● Exercise
Give back every entry precisely as written, without any of the images.

● Records shown

##########

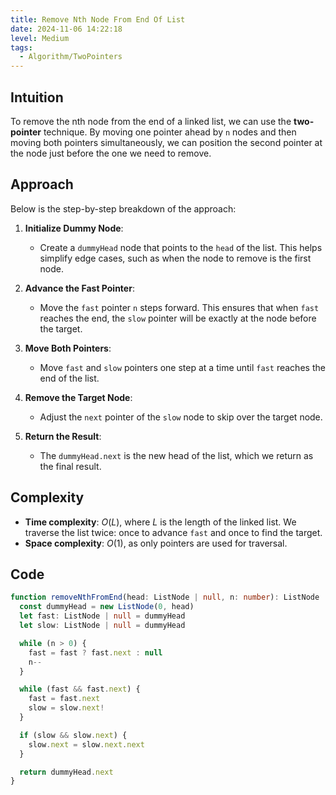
 ```yaml
---
title: Remove Nth Node From End Of List
date: 2024-11-06 14:22:18
level: Medium
tags:  
  - Algorithm/TwoPointers
---
```


## Intuition

To remove the nth node from the end of a linked list, we can use the **two-pointer** technique. By moving one pointer ahead by `n` nodes and then moving both pointers simultaneously, we can position the second pointer at the node just before the one we need to remove.

## Approach

Below is the step-by-step breakdown of the approach:

1. **Initialize Dummy Node**:
	- Create a `dummyHead` node that points to the `head` of the list. This helps simplify edge cases, such as when the node to remove is the first node.

2. **Advance the Fast Pointer**:
	- Move the `fast` pointer `n` steps forward. This ensures that when `fast` reaches the end, the `slow` pointer will be exactly at the node before the target.

3. **Move Both Pointers**:
	- Move `fast` and `slow` pointers one step at a time until `fast` reaches the end of the list.

4. **Remove the Target Node**:
	- Adjust the `next` pointer of the `slow` node to skip over the target node.

5. **Return the Result**:
	- The `dummyHead.next` is the new head of the list, which we return as the final result.

## Complexity

- **Time complexity**: $O(L)$, where $L$ is the length of the linked list. We traverse the list twice: once to advance `fast` and once to find the target.
- **Space complexity**: $O(1)$, as only pointers are used for traversal.

## Code

```typescript
function removeNthFromEnd(head: ListNode | null, n: number): ListNode | null {
  const dummyHead = new ListNode(0, head)
  let fast: ListNode | null = dummyHead
  let slow: ListNode | null = dummyHead

  while (n > 0) {
    fast = fast ? fast.next : null
    n--
  }

  while (fast && fast.next) {
    fast = fast.next
    slow = slow.next!
  }

  if (slow && slow.next) {
    slow.next = slow.next.next
  }

  return dummyHead.next
}
```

##########

● Solution to this problem
 ```yaml
---
title: Remove Nth Node From End Of List
date: 2024-11-06 14:22:18
level: Medium
tags:  
  - Algorithm/TwoPointers
---
```


## Intuition

To remove the nth node from the end of a linked list, we can use the **two-pointer** technique. By moving one pointer ahead by `n` nodes and then moving both pointers simultaneously, we can position the second pointer at the node just before the one we need to remove.

## Approach

Below is the step-by-step breakdown of the approach:

1. **Initialize Dummy Node**:
	- Create a `dummyHead` node that points to the `head` of the list. This helps simplify edge cases, such as when the node to remove is the first node.

2. **Advance the Fast Pointer**:
	- Move the `fast` pointer `n` steps forward. This ensures that when `fast` reaches the end, the `slow` pointer will be exactly at the node before the target.

3. **Move Both Pointers**:
	- Move `fast` and `slow` pointers one step at a time until `fast` reaches the end of the list.

4. **Remove the Target Node**:
	- Adjust the `next` pointer of the `slow` node to skip over the target node.

5. **Return the Result**:
	- The `dummyHead.next` is the new head of the list, which we return as the final result.

## Complexity

- **Time complexity**: $O(L)$, where $L$ is the length of the linked list. We traverse the list twice: once to advance `fast` and once to find the target.
- **Space complexity**: $O(1)$, as only pointers are used for traversal.

## Code

```typescript
function removeNthFromEnd(head: ListNode | null, n: number): ListNode | null {
  const dummyHead = new ListNode(0, head)
  let fast: ListNode | null = dummyHead
  let slow: ListNode | null = dummyHead

  while (n > 0) {
    fast = fast ? fast.next : null
    n--
  }

  while (fast && fast.next) {
    fast = fast.next
    slow = slow.next!
  }

  if (slow && slow.next) {
    slow.next = slow.next.next
  }

  return dummyHead.next
}
```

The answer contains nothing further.